2003-09-19 to 2006-08-31 | Grant
PI: James A Zagzebski, Ph.D
National Institute of Biomedical Imaging and Bioengineering (Bethesda, US)
URL: https://app.dimensions.ai/details/grant/grant.2610038
GRANT_NUMBER: R21EB002722
Organization identifiers
FUNDREF: http://dx.doi.org/10.13039/100000070
National Institute of Biomedical Imaging and Bioengineering: Md., Md., US
Total funding amount
USD 425,849
Description: In gray scale imaging, the most widely used clinical ultrasound modality, only the amplitudes of ultrasound echo signals are detected and displayed as dots on the monitor. However, the emergence of a new class of computer-controlled ultrasound scanning machines represents an outstanding opportunity to implement novel parametric imaging modes that should significantly compliment conventional scanning paradigms. Our goals are to implement and test scatterer size, integrated backscatter and attenuation imaging modes on a clinical scanner.
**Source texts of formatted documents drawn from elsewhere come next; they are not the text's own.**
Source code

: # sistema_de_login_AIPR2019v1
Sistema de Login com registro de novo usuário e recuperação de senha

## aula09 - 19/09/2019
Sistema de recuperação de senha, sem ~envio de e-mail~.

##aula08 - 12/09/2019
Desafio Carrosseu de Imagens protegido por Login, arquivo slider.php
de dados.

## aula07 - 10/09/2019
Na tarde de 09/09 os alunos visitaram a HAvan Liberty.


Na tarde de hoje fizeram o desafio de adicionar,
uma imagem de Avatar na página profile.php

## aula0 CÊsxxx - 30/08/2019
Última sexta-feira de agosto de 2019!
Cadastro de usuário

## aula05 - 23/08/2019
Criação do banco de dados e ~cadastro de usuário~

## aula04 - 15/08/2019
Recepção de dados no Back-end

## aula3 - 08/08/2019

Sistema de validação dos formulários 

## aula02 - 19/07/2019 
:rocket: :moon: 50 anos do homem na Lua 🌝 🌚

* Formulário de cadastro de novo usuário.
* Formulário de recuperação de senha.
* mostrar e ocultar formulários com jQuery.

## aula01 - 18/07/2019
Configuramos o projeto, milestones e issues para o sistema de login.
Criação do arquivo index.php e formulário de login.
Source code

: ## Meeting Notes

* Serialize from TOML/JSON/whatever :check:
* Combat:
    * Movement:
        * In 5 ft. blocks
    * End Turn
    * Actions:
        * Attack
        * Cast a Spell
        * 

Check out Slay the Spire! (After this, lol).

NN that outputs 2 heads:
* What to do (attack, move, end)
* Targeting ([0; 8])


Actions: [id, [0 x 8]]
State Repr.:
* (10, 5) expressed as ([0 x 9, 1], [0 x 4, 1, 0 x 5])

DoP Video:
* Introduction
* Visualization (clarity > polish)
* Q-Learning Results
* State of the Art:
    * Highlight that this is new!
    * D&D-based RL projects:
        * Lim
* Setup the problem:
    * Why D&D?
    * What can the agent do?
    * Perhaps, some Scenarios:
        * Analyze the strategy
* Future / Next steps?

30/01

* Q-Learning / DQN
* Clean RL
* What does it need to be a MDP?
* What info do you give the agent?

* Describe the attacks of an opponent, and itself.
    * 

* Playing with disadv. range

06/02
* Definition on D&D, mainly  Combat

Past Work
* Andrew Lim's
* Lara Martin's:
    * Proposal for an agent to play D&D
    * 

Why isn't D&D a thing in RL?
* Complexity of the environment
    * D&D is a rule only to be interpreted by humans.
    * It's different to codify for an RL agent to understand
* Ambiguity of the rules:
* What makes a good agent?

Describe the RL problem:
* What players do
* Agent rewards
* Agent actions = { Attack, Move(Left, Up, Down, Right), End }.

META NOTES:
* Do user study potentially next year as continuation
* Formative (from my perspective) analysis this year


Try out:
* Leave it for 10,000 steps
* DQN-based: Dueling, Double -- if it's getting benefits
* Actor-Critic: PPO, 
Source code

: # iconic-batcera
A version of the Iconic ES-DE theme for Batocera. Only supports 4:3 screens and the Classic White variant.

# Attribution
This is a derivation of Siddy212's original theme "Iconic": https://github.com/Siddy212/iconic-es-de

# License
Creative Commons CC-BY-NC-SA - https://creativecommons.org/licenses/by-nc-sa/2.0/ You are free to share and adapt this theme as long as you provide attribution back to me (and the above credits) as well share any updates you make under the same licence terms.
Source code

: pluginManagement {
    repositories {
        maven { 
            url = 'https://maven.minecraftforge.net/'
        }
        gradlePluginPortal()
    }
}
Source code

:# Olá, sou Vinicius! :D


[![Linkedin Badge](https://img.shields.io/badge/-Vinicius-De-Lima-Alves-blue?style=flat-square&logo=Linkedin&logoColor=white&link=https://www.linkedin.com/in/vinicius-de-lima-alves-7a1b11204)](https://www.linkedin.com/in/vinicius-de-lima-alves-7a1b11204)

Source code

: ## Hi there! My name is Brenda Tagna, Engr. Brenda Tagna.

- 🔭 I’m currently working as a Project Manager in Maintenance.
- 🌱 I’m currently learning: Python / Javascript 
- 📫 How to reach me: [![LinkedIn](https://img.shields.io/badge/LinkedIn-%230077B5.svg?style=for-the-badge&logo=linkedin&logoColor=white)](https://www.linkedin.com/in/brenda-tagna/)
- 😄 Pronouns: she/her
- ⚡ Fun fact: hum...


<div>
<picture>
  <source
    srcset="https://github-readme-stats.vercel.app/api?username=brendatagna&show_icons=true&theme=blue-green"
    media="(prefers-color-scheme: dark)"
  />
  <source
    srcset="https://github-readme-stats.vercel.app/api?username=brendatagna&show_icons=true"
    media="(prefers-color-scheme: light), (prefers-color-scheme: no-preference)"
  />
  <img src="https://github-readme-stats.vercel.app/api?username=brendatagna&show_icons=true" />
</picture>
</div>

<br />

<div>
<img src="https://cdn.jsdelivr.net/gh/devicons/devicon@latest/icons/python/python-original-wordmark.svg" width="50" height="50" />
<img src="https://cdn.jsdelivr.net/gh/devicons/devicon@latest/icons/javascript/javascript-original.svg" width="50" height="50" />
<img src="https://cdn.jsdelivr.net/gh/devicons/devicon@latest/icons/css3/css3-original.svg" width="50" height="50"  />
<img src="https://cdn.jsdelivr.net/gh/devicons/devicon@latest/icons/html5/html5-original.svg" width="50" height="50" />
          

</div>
The scanner is also being equipped with various elastography imaging, which will enable these data also to be included. Parametric images will be constructed by applying data reduction techniques that incorporate echo data from a reference phantom to account for imaging system and transducer dependencies of echo data. Scatterer size images will be constructed by applying least squares data reduction routines to fit spectral data to a model, where a free parameter represents the scatterer size. Integrated backscatter is considered the best representation of the scattered energy from a region, where corrections for attenuation and system dependencies on echo data are applied. New attenuation images and region of interest attenuation calculations will be incorporated that also apply reference phantom methods. Means for prerecording reference phantom information into the scanner memory will be evaluated, which would provide absolute internally calibrated ultrasound image data. Although images of scatterer size, integrated backscatter, and tissue strain have been previously reported, they have been plagued by the presence of noise artifacts especially for image data that are generated using echo signal spectra. We propose to improve the SNR of parametric images by spatially compounding parametric images obtained using RF data acquired at different insonification angles of the ultrasound beam. Angular compounding of the parametric images allows multiple, independent estimations of spectral parameters from each image voxel. In addition, angular compounding provides a means of improving images of axial tissue strain (elastograms) obtained by weighted angular compounding. The work is primarily directed towards ultrasound breast tissue imaging, where a research scanner being acquired by the Departments of Medical Physics and Radiology is being sited. Preliminary data will be generated for this application.